In his latest entry on the Huffington Post, Hofstra professor Alan Singer takes issue with the ESSA, highlighting the many areas in which the law falls woefully short of its stated goals. It is, as usual, a great piece, with one glaring exception.
Almost as an aside, Mr. Singer essentially accuses teachers unions of acting in pure self-interest without regard to what’s best for students. Noting that unions supported ESSA, he says they praised “new federal flexibility but mostly they welcome changes in how their members will be evaluated.” He follows this with his suspicion that “they will abandon opposition to high-stakes testing once teachers will no longer be penalized.”
This is the argument we hear from folks who want to marginalize us and shut us out of the debate – the same folks who like to claim that the opt-out movement was started by teachers unions.
We know that this isn’t just about us; it’s about the students in our classrooms now and those who will be coming through our schools in the next 5, 10, 20 years, etc. But the “teachers are just looking out for themselves” trope is an easy argument to make. And if this thinking takes hold it will become very difficult for us to work together with parents and the public at large to get real changes enacted. It’s not enough to make a commitment to continuing the fight, it’s important that this commitment be visible.
My response to Mr. Singer is below. If he writes back, I’ll follow up with another post.
I don’t know if you remember me, but we met this past spring when we both spoke at the “Teaching and Learning in the Age of High Stakes Testing” forum at Hofstra.
There are two sentences in that piece that are particularly troubling. You write “Teacher unions endorsed ESSA praising new federal flexibility but mostly they welcome changes in how their members will be evaluated.” On what do you base this? Statements from the AFT, NEA, and NYSUT have laid out numerous reasons for supporting ESSA that go far beyond evaluations. So since the word “mostly” is not supported by unions’ words or actions, it seems you are claiming to have insight into what they are really thinking, and thus suggesting that their public statements are deceptive. While you may believe this to be true, it is still your opinion and should not be presented as fact.
The second sentence (“I suspect they will abandon opposition to high-stakes testing once teachers will no longer be penalized.”) is on safer ground journalistically since it is clearly presented as opinion, but it is nonetheless gratuitous and harmful. You must be aware that this statement reinforces negative (and false) stereotypes of teachers unions – that they are concerned solely about the well being of their members and not at all about the students they serve.
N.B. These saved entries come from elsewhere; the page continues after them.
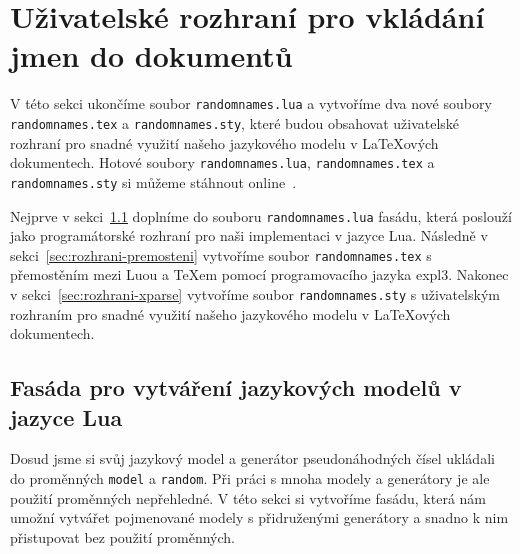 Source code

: \documentclass{csbulletin}
\let\exampleoutput\emph
\newcommand\vref[1]{\ref{#1} na straně~\pageref{#1}}
\let\vref=\ref
\begin{document}
\noindent
\exampleoutput{}

\section{Uživatelské rozhraní pro vkládání jmen do dokumentů}
\label{sec:rozhrani}

V této sekci ukončíme soubor \texttt{randomnames.lua} a vytvoříme dva nové soubory \texttt{randomnames.tex} a \texttt{randomnames.sty}, které budou obsahovat uživatelské rozhraní pro snadné využití našeho jazykového modelu v \LaTeX ových dokumentech. Hotové soubory \texttt{randomnames.lua}, \texttt{randomnames.tex} a \texttt{randomnames.sty} si můžeme stáhnout online~\cite{novotny2023napadovnik}.

Nejprve v sekci~\ref{sec:rozhrani-fasada} doplníme do souboru \texttt{randomnames.lua} fasádu, která poslouží jako programátorské rozhraní pro naši implementaci v jazyce Lua. Následně v sekci~\vref{sec:rozhrani-premosteni} vytvoříme soubor \texttt{randomnames.tex} s přemostěním mezi Luou a \TeX em pomocí programovacího jazyka expl3. Nakonec v sekci~\vref{sec:rozhrani-xparse} vytvoříme soubor \texttt{randomnames.sty} s uživatelským rozhraním pro snadné využití našeho jazykového modelu v \LaTeX ových dokumentech.

\subsection{Fasáda pro vytváření jazykových modelů v jazyce Lua}
\label{sec:rozhrani-fasada}

Dosud jsme si svůj jazykový model a generátor pseudonáhodných čísel ukládali do proměnných \texttt{model} a \texttt{random}. Při práci s mnoha modely a generátory je ale použití proměnných nepřehledné. V této sekci si vytvoříme fasádu, která nám umožní vytvářet pojmenované modely s přidruženými generátory a snadno k nim přistupovat bez použití proměnných.
\end{document}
I can assure you that I, along with every other rank and file teacher I know, am opposed to high-stakes standardized testing whether they are tied to evaluations or not. This is a position that we have held consistently, and our level of advocacy has risen in recent years because the tests themselves have become more intrusive and damaging and it has become harder and harder to shield our students from their negative effects.
In fairness, although I, and others, will push for continued attention to this issue, I cannot personally guarantee what response union leadership will have regarding testing if the connection to evaluations is severed. Certainly there are decisions that have been made by our umbrella unions that many of us disagree with – this is the nature of large democratically run organizations.
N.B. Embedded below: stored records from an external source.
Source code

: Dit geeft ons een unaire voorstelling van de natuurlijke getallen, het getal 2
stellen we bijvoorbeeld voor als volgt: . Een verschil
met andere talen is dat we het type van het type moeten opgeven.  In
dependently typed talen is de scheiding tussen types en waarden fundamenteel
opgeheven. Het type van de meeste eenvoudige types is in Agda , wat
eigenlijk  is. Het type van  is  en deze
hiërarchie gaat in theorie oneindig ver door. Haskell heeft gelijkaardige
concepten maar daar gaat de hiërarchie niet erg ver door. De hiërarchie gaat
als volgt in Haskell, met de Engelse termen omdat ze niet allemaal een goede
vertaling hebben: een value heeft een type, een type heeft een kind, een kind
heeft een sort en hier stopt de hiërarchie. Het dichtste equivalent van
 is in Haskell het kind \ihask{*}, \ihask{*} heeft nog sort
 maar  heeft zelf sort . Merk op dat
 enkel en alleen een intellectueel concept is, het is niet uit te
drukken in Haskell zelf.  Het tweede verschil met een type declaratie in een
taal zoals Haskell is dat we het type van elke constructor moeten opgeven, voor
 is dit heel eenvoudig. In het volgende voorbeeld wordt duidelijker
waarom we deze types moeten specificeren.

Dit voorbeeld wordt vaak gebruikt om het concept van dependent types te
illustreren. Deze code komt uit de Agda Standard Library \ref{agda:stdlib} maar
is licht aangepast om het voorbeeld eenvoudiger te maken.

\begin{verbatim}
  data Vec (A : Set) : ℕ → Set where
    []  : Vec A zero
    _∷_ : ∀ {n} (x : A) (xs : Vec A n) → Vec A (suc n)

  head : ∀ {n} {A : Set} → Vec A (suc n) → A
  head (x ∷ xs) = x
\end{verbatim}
You might have said that you are worried that in the midst of the multi-front battle against teachers, unions, and public education as a whole, that there is reason to fear that the testing issue might drop in importance; and you might have expressed hope (and a plea) that this wouldn’t be the case. Had you written that, I would agree wholeheartedly. But your statements, without any context or nuance, come across as little more than union bashing.
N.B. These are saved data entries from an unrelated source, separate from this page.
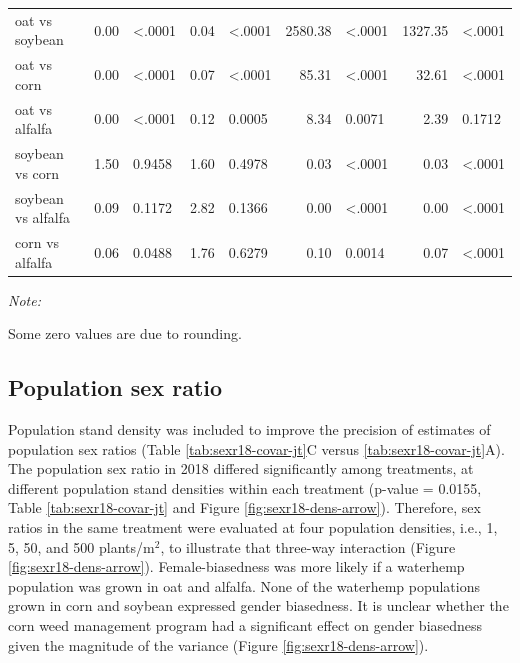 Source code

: \documentclass[
]{article}
\begin{document}
\begin{table}
\begin{threeparttable}
\begin{tabular}[t]{lrlr>{}l|rlrl}
\hspace{1em}oat vs soybean & 0.00 & <.0001 & 0.04 & <.0001 & 2580.38 & <.0001 & 1327.35 & <.0001\\
\hspace{1em}oat vs corn & 0.00 & <.0001 & 0.07 & <.0001 & 85.31 & <.0001 & 32.61 & <.0001\\
\hspace{1em}oat vs alfalfa & 0.00 & <.0001 & 0.12 & 0.0005 & 8.34 & 0.0071 & 2.39 & 0.1712\\
\hspace{1em}soybean vs corn & 1.50 & 0.9458 & 1.60 & 0.4978 & 0.03 & <.0001 & 0.03 & <.0001\\
\hspace{1em}soybean vs alfalfa & 0.09 & 0.1172 & 2.82 & 0.1366 & 0.00 & <.0001 & 0.00 & <.0001\\
\hspace{1em}corn vs alfalfa & 0.06 & 0.0488 & 1.76 & 0.6279 & 0.10 & 0.0014 & 0.07 & <.0001\\
\bottomrule
\end{tabular}
\begin{tablenotes}[para]
\item \textit{Note: } 
\item Some zero values are due to rounding.
\end{tablenotes}
\end{threeparttable}
\end{table}

\hypertarget{population-sex-ratio-1}{%
\subsection*{Population sex ratio}\label{population-sex-ratio-1}}

Population stand density was included to improve the precision of estimates of population sex ratios (Table \ref{tab:sexr18-covar-jt}C versus \ref{tab:sexr18-covar-jt}A). The population sex ratio in 2018 differed significantly among treatments, at different population stand densities within each treatment (p-value = 0.0155, Table \ref{tab:sexr18-covar-jt} and Figure \ref{fig:sexr18-dens-arrow}). Therefore, sex ratios in the same treatment were evaluated at four population densities, i.e., 1, 5, 50, and 500 plants/m\(^2\), to illustrate that three-way interaction (Figure \ref{fig:sexr18-dens-arrow}). Female-biasedness was more likely if a waterhemp population was grown in oat and alfalfa. None of the waterhemp populations grown in corn and soybean expressed gender biasedness. It is unclear whether the corn weed management program had a significant effect on gender biasedness given the magnitude of the variance (Figure \ref{fig:sexr18-dens-arrow}).
\end{document}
To be clear, this is not about hurt feelings, it is about the big picture. If you are truly dedicated to the cause of repairing what’s really wrong in public education (i.e. eliminating inequity, removing corporate influence, beginning a discussion of what is important for students to know, etc), then you need to recognize that we must all be together in this fight. None of these goals can be accomplished by driving a wedge between the various groups who are fighting for them – and that is exactly what those two sentences do.
Thank you for taking the time to read this. I enjoy reading your posts and I am hopeful that future discussions of this issue will present teachers unions in a more fair and accurate light.